Al-Baihaqi rahimahullah berkata, “Maksud (penyebutan) dua hadits ini adalah menetapkan (disyariatkannya) doa dalam khutbah, kemudian sunnah dalam doa khutbah untuk tidak mengangkat kedua tangan, dan mencukupkan isyarat dengan telunjuk….”(Sunan al-Kubra, 3/210)
Hadits Umarah bin Ru’aibah radhiyallahu ‘anhu shahih, diriwayatkan oleh al-Imam Muslim (873), an-Nasai (3/108), Abu Dawud (no. 1104), at-Tirmidzi (no. 515), dan Ibnu Majah (no. 1103).
Hadits Sahl bin Sa’d dikeluarkan pula oleh Abu Dawud (no. 1105) dengan kelemahan dalam sanadnya, namun dikuatkan oleh hadits Umarah bin Ru’aibah radhiyallahu ‘anhu. Asy-Syaikh al-Albani dalam Irwa’ul Ghalil (3/77) menyatakan hadits Sahl sebagai hadits hasan.

Apakah Khatib Mengangkat Dua Tangan Saat Berdoa?

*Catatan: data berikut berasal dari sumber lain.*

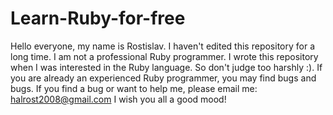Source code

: # Learn-Ruby-for-free
Hello everyone, my name is Rostislav. I haven't edited this repository for a long time. I am not a professional Ruby programmer. I wrote this repository when I was interested in the Ruby language. So don't judge too harshly :). If you are already an experienced Ruby programmer, you may find bugs and bugs.
If you find a bug or want to help me, please email me: halrost2008@gmail.com
I wish you all a good mood!


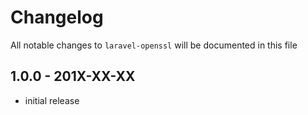 # Changelog

All notable changes to `laravel-openssl` will be documented in this file

## 1.0.0 - 201X-XX-XX

- initial release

Tidak ada satu riwayat pun menyatakan bahwa Rasulullah Shallallahu ‘alaihi wasallam mengangkat kedua tangan beliau dalam berdoa ketika khutbah Jum’at selain saat memohon turun hujan (istisqa’) atau memohon dihentikan hujan (istisha’).
Riwayat Rasulullah Shallallahu ‘alaihi wasallam mengangkat kedua tangan saat memohon hujan atau mohon dihentikan hujan dalam khutbah banyak disebutkan dalam kitab-kitab hadits baik Shahihain atau lainnya.
Anas bin Malik radhiyallahu ‘anhu berkata, “Paceklik (kekeringan) menimpa manusia di zaman Nabi Shallallahu ‘alaihi wasallam, hingga suatu saat, ketika Shallallahu ‘alaihi wasallam berdiri di atas mimbar berkhutbah di hari Jum’at datang seorang Arab badui dari arah yang menghadap mimbar, dari pintu yang menghadap ke arah Darul Qadha’.2 Ketika itu beliau sedang berdiri berkhutbah.
Ia berkata, ‘Wahai Rasulullah, harta benda binasa, keluarga kelaparan, kuda-kuda binasa, kambing-kambing binasa, ternak-ternak binasa, dan jalan-jalan terputus, maka berdoalah kepada Allah Subhanahu wata’ala untuk kami agar Dia menurunkan hujan’.”
(Anas radhiyallahu ‘anhu berkata), “Lalu Rasulullah Shallallahu ‘alaihi wasallam mengangkat kedua tangan beliau untuk berdoa, hingga saya bisa melihat putih ketiaknya,
اللَّهُمَّ أَغِثْنَا، اللَّهُمَّ أَغِثْنَا، اللَّهُمَّ أَغِثْنَا
“Ya Allah, turunkanlah hujan kepada kami. Ya Allah, turunkanlah hujan kepada kami. Ya Allah, turunkanlah hujan kepada kami.”
Orang-orang pun mengangkat tangan-tangan mereka berdoa bersama beliau.”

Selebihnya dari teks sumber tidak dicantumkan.